The first known collaborative work by Scheemakers and Cheeere, is a small, undistinguished wall tablet to members of the Twyman family, c1728, at Westbere, Kent, which takes the form of a swagged escutcheon (1). It is signed by both sculptors. The monument to Robert, 1st Duke of Ancaster, at Edenham, Lincs, erected in 1728 and signed ‘H.Scheemakers et H. Cheere Inven et Fecit’ was a more ambitious commission (2). The authoritative life-size standing effigy has cropped hair, the garb of a Roman general and a pronounced contrapposto pose, which causes the left hip to jutt forward awkwardly. He stands in a niche between Corinthian columns and above is a charming winged head with depending floral swags beneath a triangular pediment supporting reclining cherubs. Cheere and Scheemakers are known to have collaborated also on at least one chimneypiece (7).

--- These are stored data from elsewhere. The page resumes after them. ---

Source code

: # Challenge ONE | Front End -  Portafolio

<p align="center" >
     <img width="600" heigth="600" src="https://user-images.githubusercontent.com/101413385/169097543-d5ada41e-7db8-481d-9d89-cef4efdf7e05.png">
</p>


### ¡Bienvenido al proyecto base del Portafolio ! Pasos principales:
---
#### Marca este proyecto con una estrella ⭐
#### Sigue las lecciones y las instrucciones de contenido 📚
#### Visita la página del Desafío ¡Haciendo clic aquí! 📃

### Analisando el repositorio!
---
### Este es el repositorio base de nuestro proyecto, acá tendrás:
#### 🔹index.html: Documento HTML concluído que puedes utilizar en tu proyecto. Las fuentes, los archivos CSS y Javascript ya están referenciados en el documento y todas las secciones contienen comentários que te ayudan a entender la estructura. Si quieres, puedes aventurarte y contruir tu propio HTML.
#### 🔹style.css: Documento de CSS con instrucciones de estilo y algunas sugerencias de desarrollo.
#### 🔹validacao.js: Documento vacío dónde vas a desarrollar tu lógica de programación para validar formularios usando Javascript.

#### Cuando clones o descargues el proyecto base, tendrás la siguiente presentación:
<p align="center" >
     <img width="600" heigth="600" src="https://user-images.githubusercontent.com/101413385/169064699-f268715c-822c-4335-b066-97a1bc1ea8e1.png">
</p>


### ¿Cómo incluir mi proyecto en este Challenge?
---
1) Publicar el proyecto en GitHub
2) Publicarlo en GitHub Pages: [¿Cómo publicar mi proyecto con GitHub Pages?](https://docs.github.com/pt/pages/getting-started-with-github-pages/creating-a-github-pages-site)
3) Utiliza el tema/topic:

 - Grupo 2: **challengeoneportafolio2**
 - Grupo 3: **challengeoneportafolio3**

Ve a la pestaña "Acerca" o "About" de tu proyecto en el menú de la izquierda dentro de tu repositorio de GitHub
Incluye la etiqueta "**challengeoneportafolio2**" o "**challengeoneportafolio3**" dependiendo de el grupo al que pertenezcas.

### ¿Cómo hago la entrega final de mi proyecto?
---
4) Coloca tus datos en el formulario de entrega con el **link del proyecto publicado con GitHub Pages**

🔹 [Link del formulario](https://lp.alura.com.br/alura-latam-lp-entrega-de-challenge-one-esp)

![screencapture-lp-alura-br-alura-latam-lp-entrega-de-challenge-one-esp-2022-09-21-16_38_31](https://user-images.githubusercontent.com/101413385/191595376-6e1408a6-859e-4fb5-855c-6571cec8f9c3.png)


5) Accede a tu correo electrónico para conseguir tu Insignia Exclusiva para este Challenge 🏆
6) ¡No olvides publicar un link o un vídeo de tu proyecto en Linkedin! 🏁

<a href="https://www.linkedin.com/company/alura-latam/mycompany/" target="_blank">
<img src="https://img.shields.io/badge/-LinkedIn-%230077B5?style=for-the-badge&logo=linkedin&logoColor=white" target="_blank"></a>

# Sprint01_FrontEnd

Scheemakers’s monuments executed alone reflect little interest in the growing fashion for classical sculpture, so successfully exploited by his brother, Peter. The large monument to Sir Francis and Lady Page, is well designed and of a high technical quality, but the composition of tiered reclining effigies in contemporary dress is dated (5). Another work that ignored the new taste is the tablet to John Bradbury (4). It presents a resurrection scene in relief, within a richly curved baroque frame: a kneeling boyish figure is helped heavenwards by a group of circling putti.
Scheemakers apparently failed to prosper in England, for in 1733 he held a sale of his possessions prior to his departure for Paris. It included models and designs said to be by Denis Plumier and the revered European sculptors, Bernini and Duquesnoy, as well as reliefs, statues, busts, chimneypieces, a monument and a variety of rich polychrome marbles. In France he was involved in decorative programmes in the châteaux of Dampierre and St-Cloud, where he died in 1748.
IR
Literary References: Daily Post, no 4320, 20 July 1733; Vertue III, 61; Baert c1870, 74; Register of the Catholic Chapels, 1941, 37; Weilbachs Kunstnerleksikon, 136; Webb 1957 (3), 115-120; Gunnis 1968, 341; Whinney 1988, 191-3; Roscoe 1990, 26, 29-30; Craske 2000 (2), 96
Archival References: Baptismal Records, OLV Zuid, 4 November 1700 (Antwerp City Archives, PR 19)
Will: Peter Scheemakers PROB 11.1082, 17 v-r , 19 June 1771
The numbers in brackets refer to works listed in the database.